§ TASK DETAILS
Repeat, exactly and with no pictures, the lines that run from the beginning of the entries through the line containing "If you use Letterboxd".

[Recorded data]
○ ○ ○ ○ ○

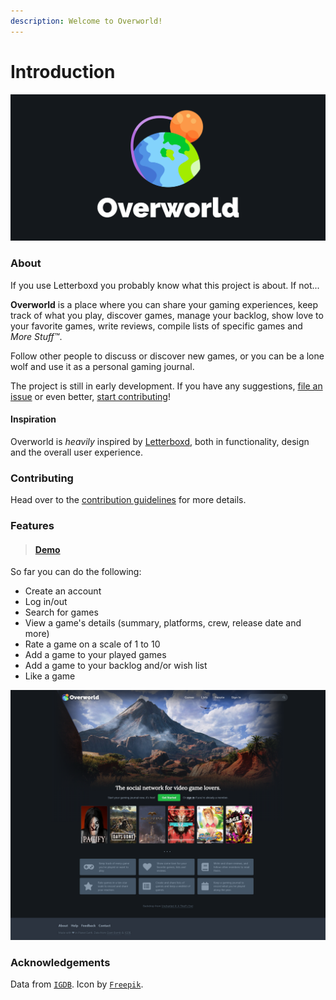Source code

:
 ```yaml
---
description: Welcome to Overworld!
---
```


# Introduction

![](.gitbook/assets/logo-4%20%281%29.png)

### About

If you use Letterboxd you probably know what this project is about. If not...

**Overworld** is a place where you can share your gaming experiences, keep track of what you play, discover games, manage your backlog, show love to your favorite games, write reviews, compile lists of specific games and _More Stuff™_.

Follow other people to discuss or discover new games, or you can be a lone wolf and use it as a personal gaming journal.

The project is still in early development. If you have any suggestions, [file an issue](https://github.com/danielgrijalva/overworld/issues/new/choose) or even better, [start contributing](getting-started/contributing.md)!

#### Inspiration

Overworld is _heavily_ inspired by [Letterboxd](https://letterboxd.com/), both in functionality, design and the overall user experience.

### Contributing

Head over to the [contribution guidelines](getting-started/contributing.md) for more details.

### Features

> #### [Demo](https://raw.githubusercontent.com/danielgrijalva/overworld/master/media/demo.gif)

So far you can do the following:

* Create an account
* Log in/out
* Search for games
* View a game's details \(summary, platforms, crew, release date and more\)
* Rate a game on a scale of 1 to 10
* Add a game to your played games
* Add a game to your backlog and/or wish list
* Like a game  

![](.gitbook/assets/landing-4%20%281%29.png)

### Acknowledgements

Data from [`IGDB`](https://api.igdb.com). Icon by [`Freepik`](https://www.freepik.com/).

○ ○ ○ ○ ○

§ RESPONSE BOX
Source code

:
 ```yaml
---
description: Welcome to Overworld!
---
```


# Introduction

![](.gitbook/assets/logo-4%20%281%29.png)

### About

If you use Letterboxd you probably know what this project is about. If not...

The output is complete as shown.